Assignment >> In the listing below, find the line with "the f1 instance." and the line with "The Loop Reorder is". Repeat those two lines and all lines between them exactly.

▬▬▬

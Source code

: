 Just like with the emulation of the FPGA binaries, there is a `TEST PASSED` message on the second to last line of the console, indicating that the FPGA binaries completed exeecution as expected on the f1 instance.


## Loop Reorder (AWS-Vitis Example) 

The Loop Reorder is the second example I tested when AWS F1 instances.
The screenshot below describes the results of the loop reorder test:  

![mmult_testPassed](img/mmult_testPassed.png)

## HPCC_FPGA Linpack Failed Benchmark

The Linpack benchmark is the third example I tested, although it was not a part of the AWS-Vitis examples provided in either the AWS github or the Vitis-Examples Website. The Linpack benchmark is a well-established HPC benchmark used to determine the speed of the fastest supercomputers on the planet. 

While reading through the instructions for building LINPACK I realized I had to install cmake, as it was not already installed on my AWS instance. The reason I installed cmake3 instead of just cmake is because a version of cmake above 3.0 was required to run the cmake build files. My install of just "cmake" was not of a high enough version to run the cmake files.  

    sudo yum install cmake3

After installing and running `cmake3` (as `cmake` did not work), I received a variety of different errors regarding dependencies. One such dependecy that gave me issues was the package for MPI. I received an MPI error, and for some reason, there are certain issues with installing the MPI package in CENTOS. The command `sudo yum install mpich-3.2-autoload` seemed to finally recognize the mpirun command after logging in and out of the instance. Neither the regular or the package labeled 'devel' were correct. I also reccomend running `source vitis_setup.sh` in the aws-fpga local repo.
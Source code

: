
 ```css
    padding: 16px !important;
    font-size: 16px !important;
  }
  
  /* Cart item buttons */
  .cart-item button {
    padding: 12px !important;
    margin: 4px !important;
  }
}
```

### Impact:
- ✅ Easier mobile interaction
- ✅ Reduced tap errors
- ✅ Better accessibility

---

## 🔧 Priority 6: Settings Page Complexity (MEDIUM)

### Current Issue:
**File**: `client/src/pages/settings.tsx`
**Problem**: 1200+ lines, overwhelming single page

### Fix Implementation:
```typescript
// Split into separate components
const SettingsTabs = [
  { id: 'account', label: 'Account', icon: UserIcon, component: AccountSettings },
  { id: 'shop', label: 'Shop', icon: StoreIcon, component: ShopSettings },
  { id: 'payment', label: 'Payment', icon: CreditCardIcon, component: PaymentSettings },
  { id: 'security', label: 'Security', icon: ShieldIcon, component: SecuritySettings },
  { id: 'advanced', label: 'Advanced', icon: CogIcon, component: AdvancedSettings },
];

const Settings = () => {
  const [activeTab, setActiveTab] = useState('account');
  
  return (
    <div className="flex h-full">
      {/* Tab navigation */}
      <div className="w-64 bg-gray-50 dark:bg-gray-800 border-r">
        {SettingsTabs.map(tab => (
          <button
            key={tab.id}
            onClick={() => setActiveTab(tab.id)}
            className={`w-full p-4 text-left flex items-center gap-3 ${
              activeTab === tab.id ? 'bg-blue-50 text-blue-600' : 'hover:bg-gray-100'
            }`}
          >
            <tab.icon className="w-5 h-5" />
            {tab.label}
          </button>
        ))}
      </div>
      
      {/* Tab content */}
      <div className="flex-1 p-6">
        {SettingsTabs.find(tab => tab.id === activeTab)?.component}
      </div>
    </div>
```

▬▬▬

Result of this task >>
: Just like with the emulation of the FPGA binaries, there is a `TEST PASSED` message on the second to last line of the console, indicating that the FPGA binaries completed exeecution as expected on the f1 instance.


## Loop Reorder (AWS-Vitis Example) 

The Loop Reorder is the second example I tested when AWS F1 instances.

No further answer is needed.